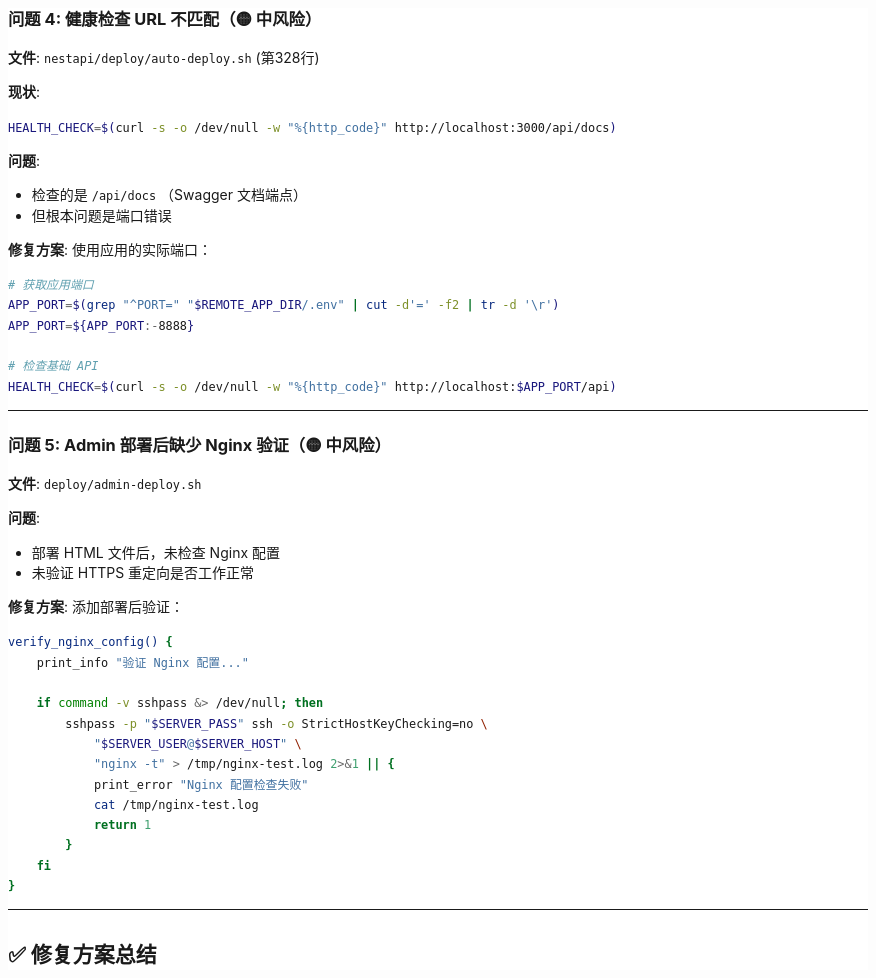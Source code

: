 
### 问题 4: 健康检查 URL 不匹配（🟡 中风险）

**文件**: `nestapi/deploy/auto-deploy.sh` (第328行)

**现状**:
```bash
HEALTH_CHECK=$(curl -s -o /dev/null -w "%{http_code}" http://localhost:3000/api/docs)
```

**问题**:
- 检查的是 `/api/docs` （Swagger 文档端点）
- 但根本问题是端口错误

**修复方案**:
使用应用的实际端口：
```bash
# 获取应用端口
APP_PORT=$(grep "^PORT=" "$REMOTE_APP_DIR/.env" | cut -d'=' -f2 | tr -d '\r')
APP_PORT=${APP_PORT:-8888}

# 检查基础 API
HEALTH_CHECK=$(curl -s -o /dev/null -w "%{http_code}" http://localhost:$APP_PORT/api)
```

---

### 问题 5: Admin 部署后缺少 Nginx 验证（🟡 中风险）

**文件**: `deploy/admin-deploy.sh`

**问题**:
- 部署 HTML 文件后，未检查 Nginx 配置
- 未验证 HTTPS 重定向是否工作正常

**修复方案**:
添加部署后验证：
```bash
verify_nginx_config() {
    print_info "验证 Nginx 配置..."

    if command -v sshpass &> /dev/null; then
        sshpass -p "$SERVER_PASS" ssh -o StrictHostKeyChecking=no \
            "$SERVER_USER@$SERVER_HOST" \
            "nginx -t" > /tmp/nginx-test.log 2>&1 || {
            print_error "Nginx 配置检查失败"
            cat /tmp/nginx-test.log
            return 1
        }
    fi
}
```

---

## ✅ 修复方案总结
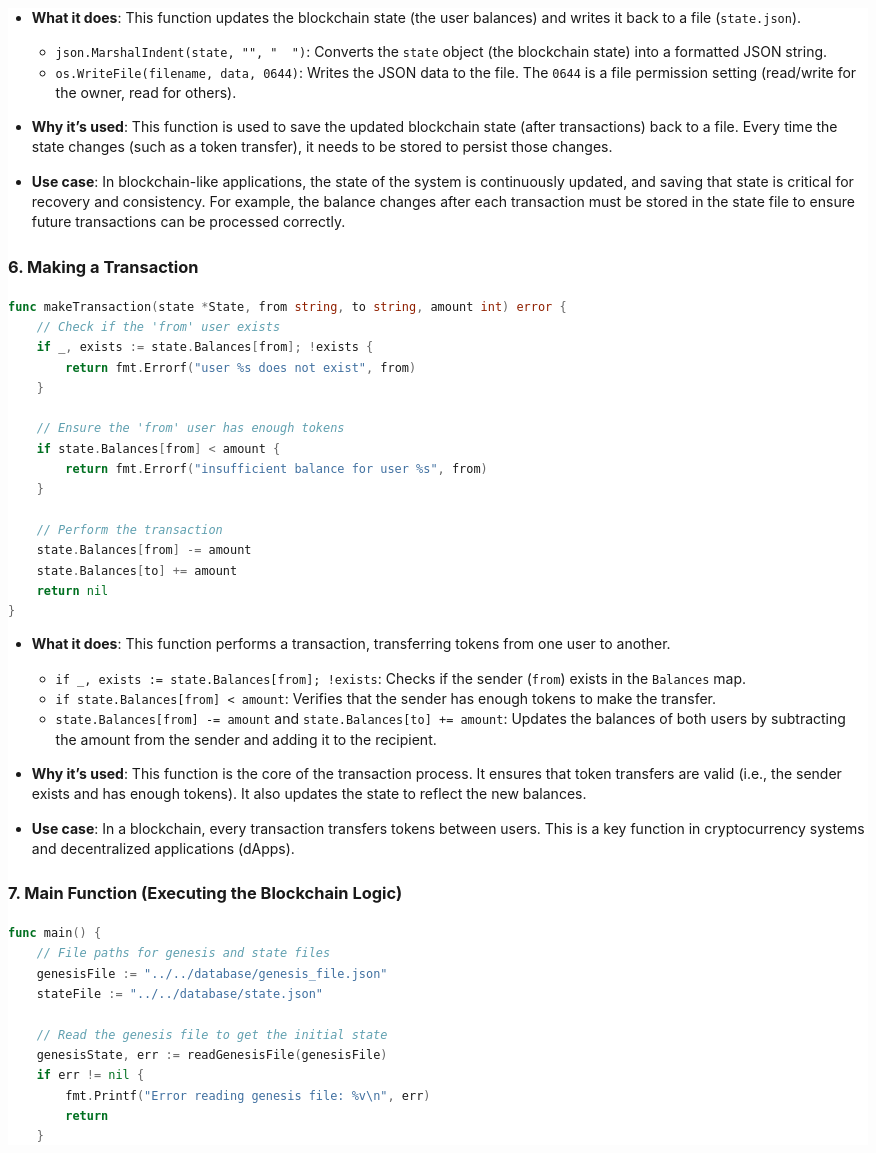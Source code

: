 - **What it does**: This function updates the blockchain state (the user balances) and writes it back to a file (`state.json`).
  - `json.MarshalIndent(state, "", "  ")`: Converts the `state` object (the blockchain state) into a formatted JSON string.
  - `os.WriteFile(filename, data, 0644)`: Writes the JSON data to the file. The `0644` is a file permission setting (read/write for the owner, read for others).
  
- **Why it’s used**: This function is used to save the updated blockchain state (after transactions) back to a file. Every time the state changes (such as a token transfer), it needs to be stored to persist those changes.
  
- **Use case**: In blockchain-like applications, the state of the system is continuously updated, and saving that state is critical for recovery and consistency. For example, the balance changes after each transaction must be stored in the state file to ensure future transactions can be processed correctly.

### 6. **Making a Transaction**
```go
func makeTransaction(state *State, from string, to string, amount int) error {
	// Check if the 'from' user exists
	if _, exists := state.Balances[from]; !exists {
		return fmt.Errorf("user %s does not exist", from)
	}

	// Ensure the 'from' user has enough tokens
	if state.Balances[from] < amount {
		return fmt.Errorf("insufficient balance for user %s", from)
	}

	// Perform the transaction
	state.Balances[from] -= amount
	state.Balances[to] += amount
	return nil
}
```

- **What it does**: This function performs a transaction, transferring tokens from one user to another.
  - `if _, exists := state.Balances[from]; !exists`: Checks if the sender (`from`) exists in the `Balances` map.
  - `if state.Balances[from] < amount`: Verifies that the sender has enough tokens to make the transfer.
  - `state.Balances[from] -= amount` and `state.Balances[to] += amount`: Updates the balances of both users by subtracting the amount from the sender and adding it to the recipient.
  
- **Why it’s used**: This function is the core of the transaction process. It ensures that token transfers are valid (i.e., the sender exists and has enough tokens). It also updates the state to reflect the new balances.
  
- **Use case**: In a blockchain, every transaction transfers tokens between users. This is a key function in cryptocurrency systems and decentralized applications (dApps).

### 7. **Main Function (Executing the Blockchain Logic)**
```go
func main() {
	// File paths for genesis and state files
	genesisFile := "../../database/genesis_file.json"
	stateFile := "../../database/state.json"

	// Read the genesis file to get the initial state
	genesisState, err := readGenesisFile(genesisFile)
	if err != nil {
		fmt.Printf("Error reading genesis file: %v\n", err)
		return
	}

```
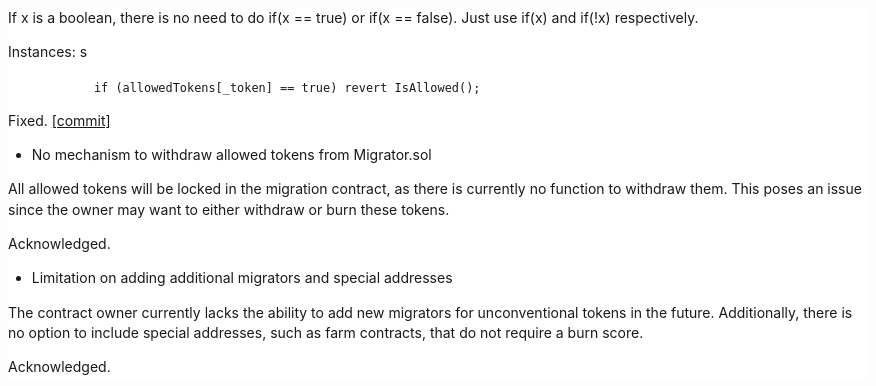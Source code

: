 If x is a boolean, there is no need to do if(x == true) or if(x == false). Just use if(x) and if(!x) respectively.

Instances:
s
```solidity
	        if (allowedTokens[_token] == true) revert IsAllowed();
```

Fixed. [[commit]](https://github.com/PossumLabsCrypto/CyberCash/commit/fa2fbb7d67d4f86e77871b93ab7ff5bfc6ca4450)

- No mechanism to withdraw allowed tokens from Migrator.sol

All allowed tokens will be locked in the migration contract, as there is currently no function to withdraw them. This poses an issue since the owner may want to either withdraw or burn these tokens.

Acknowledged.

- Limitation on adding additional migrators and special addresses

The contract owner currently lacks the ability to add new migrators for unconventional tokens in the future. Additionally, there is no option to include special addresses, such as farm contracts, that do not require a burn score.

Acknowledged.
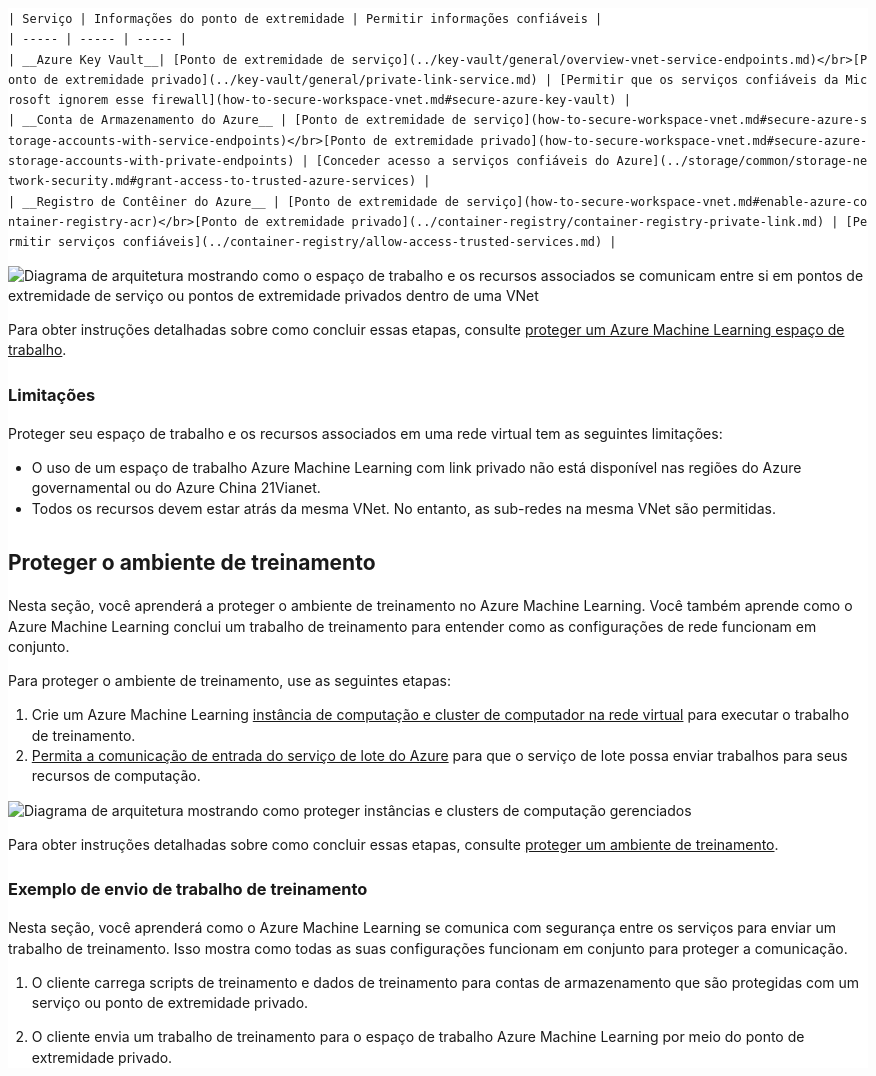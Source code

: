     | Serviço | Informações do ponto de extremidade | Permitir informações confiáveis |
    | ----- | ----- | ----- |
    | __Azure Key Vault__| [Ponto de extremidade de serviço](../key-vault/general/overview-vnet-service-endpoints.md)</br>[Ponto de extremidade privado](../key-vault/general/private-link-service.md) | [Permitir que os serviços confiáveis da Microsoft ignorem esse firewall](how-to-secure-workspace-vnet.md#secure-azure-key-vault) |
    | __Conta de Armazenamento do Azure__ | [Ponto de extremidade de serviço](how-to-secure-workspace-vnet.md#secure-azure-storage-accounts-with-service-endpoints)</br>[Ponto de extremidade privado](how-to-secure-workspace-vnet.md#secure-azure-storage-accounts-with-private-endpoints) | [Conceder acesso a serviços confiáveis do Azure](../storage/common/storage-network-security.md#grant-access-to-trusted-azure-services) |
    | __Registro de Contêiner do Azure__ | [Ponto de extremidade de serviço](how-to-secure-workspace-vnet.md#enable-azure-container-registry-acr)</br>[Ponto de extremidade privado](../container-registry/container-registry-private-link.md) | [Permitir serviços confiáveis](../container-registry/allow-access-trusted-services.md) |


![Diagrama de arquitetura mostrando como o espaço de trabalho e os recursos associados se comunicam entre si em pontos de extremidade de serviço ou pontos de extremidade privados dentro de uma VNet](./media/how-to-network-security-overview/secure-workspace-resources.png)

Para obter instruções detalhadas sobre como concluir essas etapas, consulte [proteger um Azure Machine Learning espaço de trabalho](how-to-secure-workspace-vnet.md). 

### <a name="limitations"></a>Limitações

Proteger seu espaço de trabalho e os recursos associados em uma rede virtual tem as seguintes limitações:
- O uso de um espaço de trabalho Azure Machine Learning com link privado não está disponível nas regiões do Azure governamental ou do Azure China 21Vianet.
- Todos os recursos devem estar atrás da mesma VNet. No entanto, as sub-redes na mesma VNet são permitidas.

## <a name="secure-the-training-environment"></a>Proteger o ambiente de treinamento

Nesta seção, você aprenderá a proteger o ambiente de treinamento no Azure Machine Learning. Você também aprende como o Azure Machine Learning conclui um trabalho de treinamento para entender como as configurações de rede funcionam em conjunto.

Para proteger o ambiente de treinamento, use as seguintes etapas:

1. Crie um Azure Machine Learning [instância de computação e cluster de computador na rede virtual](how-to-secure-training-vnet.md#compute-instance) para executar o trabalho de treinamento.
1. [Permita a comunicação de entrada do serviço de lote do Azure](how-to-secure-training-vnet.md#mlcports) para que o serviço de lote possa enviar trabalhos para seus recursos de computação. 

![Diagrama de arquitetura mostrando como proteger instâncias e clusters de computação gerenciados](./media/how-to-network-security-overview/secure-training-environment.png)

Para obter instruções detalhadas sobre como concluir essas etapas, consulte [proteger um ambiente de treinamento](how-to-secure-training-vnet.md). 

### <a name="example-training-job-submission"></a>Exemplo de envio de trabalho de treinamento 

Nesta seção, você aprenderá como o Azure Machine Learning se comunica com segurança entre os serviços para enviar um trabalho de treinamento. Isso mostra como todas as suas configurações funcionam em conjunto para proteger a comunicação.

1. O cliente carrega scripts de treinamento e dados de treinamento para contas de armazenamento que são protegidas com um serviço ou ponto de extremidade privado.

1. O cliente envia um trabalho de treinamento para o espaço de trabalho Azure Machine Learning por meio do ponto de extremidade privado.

##############################

◆ **Assignment**
Scan the records for the string "detalhadas". Copy each line in which it appears.

◆ **Output for this task**
Para obter instruções detalhadas sobre como concluir essas etapas, consulte [proteger um Azure Machine Learning espaço de trabalho](how-to-secure-workspace-vnet.md). 
Para obter instruções detalhadas sobre como concluir essas etapas, consulte [proteger um ambiente de treinamento](how-to-secure-training-vnet.md). 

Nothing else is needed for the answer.